Our Threatened Freedom

Are We Regulating Ourselves into Tyranny

Album Cover

Professor: Dr. R.J. Rushdoony

Subject: Political Studies

Lesson: 132-169

Genre: Conversation

Track: 132

Dictation Name: Vol. K - Part 02 - Are We Regulating Ourselves into Tyranny

Location/Venue: Unknown

Year: 1980’s – 1990’s

[Dr. Rushdoony] Are we regulating ourselves into tyranny? This is R.J. Rushdoony with a report on our threatened freedom.

Sometimes reading the newspapers is like reading one’s own obituary. The news tells us that our country is committing suicide, and to make sure it succeeds, it’s trying several brands of poison, inflation, lawlessness, drugs, poor education, and more. High on the list of killer practices is over-regulation.

Today as I was looking over some clippings and articles of the past couple of months, I found this one, which I had saved, but not because I liked it. It reads, and I quote, “Trouble is brewing in University Park Texas, a placid little island of affluence, where city officials propose to allow building inspectors to enter homes to enforce a rigid repair code.
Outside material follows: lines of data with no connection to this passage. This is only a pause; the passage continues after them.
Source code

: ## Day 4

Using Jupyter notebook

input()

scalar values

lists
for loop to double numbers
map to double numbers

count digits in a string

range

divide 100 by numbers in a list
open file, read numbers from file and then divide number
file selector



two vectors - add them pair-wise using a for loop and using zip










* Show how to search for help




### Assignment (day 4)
The 16 page code proposal says, among other things, that home owners can be fined up to 200 dollars a day for weeds in the lawn, cracks in the stairway, or unsound chimneys. The proposal also authorizes building inspectors to initiate their own complaints and enter homes at any time to enforce the code. I’m worried about this, said college professor Steven {?}, what’s to stop the city from coming back and say we can’t smoke in our homes?” Unquote. Weeds in the lawn are a nuisance, and it’s no pleasure to be reminded of them by your wife, but the idea of a citation and a fine, by a city inspector, is another matter. I may not like the way my neighbor keeps his place, but if I have the right to control him by law, then a neighbor with a place better than mine can legislate against me. If we start fining people for weeds on the law, why not fines for driving a dirty car, or too old a car?

If we can be fined for having a house which does not suit the city inspector, because of cracks on the stairs or in the paint, perhaps the next step is to tell us that we ourselves are unfit for public viewing, because we are overweight, wrinkled, bald, or what have you. The whole philosophy of such regulations leads to tyranny and to a dictator state. In a regulated state, everyone is keeping an eye on other people’s business and not their own.

Regulations governing our lawn’s weeds may give us neater neighborhoods, but freedom is a high price to pay for weed free lawns.

This has been R.J. Rushdoony with a report on our threatened freedom.